*** Records for processing ***

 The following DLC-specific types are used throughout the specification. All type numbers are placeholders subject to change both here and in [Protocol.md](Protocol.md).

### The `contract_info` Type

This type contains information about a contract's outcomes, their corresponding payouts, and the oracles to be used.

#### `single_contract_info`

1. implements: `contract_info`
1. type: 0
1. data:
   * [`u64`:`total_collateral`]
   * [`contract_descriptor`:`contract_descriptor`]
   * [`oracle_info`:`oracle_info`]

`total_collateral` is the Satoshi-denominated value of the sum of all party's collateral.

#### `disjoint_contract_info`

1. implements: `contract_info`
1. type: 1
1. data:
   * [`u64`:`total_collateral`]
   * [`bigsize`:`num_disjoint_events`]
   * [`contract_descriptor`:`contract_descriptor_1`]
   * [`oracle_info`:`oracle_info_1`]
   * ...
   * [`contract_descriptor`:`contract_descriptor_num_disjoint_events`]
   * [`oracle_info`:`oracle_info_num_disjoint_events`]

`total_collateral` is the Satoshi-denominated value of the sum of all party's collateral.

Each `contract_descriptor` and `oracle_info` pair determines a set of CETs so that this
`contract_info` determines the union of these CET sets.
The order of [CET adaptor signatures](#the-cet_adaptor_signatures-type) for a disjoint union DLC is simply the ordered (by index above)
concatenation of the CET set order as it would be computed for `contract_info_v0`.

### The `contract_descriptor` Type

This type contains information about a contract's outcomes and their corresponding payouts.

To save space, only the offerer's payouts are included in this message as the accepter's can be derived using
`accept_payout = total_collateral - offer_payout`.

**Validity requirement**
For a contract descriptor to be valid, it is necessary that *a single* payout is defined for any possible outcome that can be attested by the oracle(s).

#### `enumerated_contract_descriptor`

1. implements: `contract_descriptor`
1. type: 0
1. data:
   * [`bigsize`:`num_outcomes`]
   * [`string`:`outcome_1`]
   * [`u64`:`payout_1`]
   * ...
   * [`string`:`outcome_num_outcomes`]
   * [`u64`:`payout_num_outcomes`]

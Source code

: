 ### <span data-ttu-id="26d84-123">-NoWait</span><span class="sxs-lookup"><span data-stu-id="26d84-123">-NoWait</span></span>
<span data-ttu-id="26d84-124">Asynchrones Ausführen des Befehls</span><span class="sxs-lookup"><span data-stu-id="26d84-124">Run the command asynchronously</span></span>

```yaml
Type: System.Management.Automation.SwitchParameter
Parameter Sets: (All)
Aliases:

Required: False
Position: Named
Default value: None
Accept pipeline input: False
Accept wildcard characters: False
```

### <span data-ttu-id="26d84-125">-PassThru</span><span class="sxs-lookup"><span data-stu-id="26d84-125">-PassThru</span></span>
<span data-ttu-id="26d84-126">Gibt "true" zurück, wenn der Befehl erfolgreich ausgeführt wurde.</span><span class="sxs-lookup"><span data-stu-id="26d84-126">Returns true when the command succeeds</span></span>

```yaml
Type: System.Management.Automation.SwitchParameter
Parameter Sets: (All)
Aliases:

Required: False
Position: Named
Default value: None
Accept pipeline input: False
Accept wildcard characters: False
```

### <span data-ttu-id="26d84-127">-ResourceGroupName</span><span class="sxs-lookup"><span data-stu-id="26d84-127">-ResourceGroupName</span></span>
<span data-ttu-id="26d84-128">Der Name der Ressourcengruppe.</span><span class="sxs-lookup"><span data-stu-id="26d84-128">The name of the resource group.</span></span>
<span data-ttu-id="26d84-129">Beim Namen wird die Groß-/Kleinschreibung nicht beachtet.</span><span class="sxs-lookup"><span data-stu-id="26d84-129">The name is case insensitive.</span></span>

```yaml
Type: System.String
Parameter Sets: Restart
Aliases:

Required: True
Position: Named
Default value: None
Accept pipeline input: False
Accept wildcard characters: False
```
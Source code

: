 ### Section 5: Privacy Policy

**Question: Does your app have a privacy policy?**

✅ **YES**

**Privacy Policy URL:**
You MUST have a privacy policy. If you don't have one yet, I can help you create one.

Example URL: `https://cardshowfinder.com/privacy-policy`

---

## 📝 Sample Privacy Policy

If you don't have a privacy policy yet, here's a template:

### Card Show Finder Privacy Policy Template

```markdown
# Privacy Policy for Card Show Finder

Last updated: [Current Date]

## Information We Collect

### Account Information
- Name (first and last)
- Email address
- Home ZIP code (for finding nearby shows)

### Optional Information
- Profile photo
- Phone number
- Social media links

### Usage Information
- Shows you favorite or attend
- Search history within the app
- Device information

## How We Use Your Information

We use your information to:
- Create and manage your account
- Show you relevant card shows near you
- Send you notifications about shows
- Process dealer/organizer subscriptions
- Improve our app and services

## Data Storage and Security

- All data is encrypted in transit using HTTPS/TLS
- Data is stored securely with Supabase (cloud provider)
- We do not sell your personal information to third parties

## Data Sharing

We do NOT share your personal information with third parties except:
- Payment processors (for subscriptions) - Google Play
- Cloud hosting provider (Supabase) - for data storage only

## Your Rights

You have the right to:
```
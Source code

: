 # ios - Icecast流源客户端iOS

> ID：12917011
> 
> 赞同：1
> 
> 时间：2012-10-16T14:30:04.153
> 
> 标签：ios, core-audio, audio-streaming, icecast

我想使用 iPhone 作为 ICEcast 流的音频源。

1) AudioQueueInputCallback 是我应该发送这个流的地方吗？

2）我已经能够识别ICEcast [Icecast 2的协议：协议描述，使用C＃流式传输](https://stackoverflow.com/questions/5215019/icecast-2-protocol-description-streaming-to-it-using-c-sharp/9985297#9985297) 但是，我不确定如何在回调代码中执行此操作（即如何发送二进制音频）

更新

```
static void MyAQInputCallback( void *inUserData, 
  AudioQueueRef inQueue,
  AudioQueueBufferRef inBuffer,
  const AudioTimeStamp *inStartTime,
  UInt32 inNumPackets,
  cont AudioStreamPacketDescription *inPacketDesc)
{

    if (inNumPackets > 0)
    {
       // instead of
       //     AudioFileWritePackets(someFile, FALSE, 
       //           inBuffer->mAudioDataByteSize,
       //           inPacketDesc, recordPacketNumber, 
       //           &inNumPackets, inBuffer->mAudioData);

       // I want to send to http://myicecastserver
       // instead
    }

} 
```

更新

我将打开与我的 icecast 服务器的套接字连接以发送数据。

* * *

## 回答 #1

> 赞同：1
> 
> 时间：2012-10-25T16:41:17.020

*** End of Records for processing ***

Find "subscriptions" in the preceding records. Copy each line that holds it.

Solution for this problem:
- Process dealer/organizer subscriptions
- Payment processors (for subscriptions) - Google Play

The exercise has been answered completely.